More than a dozen food companies have urged the European Commission not to ban the use of words such as “sausage” and “burger” for non-meat products.
More than a dozen food companies have urged the European Commission not to ban the use of words such as “sausage” and “burger” for non-meat products.
The problem with being more permissive with naming is that the realistic outcome is simply gonna be that companies take the chance to deliver cheaper quality at the expense of the consumer.
Like, if the requirement that milk actually has to be cow milk is loosened, what’s stopping the companies from just mixing the cow milk with water and selling that as “milk”?
No one is planning to loosen any current rules, this is about a new law, that would ban names like soy milk.

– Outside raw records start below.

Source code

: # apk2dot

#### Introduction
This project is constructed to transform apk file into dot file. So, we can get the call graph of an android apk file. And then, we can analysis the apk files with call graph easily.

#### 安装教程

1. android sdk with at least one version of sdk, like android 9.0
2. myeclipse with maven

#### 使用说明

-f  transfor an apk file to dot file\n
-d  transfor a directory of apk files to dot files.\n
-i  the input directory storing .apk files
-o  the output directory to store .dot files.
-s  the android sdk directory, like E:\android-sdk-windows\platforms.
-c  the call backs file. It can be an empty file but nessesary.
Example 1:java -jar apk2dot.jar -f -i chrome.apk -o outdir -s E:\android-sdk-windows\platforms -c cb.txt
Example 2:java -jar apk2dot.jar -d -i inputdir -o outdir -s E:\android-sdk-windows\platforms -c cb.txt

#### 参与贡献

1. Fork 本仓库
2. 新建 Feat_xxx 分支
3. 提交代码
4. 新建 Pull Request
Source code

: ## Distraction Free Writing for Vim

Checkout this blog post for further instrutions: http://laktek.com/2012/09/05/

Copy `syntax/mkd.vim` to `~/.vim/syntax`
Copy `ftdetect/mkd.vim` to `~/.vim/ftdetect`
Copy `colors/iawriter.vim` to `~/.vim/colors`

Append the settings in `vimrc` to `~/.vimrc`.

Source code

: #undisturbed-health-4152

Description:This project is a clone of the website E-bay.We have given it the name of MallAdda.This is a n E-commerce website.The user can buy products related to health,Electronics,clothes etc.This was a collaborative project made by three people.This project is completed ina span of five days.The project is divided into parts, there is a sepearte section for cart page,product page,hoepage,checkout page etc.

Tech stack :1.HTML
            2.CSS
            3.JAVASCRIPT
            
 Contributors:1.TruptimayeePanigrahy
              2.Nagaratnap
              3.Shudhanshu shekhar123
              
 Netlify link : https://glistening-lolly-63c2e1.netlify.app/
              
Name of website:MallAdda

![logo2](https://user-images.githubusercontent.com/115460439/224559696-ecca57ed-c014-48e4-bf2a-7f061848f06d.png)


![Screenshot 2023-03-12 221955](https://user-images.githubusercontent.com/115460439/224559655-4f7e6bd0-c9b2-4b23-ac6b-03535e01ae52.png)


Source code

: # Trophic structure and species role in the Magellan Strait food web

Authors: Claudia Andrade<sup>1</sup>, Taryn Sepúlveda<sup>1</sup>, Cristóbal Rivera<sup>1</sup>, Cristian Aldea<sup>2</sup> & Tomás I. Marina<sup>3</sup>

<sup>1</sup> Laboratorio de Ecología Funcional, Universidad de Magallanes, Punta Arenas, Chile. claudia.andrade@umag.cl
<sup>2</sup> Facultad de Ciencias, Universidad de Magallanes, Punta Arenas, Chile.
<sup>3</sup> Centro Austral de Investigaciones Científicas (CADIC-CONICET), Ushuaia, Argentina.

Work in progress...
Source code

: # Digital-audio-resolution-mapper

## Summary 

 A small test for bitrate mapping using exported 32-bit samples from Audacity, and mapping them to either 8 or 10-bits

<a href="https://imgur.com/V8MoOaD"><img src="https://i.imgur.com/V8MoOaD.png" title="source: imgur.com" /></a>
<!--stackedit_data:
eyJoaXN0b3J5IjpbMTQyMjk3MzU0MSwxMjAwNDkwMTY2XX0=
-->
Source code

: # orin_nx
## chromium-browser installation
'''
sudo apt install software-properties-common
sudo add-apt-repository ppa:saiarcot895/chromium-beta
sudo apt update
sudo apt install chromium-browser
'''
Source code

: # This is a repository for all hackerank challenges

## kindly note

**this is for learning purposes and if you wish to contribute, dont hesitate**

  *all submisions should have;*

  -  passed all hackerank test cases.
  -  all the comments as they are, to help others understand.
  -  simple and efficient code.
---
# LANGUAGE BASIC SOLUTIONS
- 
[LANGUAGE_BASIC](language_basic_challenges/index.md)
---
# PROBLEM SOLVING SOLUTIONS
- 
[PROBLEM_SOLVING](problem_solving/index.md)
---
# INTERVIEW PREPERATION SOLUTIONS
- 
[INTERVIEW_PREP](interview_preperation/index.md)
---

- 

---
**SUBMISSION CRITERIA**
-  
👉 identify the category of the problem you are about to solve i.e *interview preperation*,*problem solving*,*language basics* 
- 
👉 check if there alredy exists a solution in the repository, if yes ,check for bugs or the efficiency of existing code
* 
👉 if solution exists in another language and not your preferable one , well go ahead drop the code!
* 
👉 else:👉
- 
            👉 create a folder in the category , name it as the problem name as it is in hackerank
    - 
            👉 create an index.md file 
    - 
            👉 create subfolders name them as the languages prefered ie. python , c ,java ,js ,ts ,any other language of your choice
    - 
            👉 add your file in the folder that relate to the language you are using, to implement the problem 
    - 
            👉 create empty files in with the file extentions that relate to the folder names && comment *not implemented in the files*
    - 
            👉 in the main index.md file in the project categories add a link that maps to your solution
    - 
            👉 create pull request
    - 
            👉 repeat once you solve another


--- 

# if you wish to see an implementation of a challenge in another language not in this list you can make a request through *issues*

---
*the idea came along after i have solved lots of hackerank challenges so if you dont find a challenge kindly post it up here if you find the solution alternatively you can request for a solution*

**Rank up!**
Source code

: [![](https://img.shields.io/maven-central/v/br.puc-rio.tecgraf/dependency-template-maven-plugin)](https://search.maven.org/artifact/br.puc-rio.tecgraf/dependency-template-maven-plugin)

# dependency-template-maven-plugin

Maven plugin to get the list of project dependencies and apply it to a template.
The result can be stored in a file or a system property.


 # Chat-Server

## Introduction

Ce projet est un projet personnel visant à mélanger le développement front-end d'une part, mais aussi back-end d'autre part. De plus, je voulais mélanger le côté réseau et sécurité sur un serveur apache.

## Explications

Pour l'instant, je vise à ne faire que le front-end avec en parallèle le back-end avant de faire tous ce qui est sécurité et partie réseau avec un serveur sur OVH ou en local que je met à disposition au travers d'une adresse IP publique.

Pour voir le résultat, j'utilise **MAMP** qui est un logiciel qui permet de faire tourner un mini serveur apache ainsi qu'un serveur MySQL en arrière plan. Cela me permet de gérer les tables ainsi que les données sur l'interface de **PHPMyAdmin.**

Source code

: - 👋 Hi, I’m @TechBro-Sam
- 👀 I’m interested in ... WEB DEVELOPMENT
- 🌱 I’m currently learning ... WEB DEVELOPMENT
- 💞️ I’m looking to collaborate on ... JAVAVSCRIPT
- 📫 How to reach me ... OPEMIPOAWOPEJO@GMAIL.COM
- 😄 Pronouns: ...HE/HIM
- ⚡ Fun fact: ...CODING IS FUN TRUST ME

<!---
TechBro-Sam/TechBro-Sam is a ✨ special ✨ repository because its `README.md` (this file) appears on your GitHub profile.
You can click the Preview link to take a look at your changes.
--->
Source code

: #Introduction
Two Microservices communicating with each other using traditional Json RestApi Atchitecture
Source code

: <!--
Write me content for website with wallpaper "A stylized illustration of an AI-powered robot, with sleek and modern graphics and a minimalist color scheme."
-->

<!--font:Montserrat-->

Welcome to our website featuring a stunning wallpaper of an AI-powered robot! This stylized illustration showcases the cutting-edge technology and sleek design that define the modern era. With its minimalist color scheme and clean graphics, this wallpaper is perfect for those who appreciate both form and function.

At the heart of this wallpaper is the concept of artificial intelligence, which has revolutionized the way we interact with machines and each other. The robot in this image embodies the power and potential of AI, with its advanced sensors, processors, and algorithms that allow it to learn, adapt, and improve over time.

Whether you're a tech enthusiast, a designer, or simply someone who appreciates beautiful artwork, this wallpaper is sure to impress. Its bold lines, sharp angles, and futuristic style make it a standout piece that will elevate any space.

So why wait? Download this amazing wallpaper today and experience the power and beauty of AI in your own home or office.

At least in Germany, even without the new ban, it was not allowed to call anything but cow milk simply “milk” without any prefix, and what you can add to cow milk is already regulated (https://de.wikipedia.org/wiki/Milch-_und_Fettgesetz). Is it different where you live and currently milk is often watered down?
If law wasn’t decided by a complicated system of books and men wearing tunics but by popular democracy, it would be obvious and would need no technicality that watering down milk would be illegal and selling almond milk as almond milk would be legal.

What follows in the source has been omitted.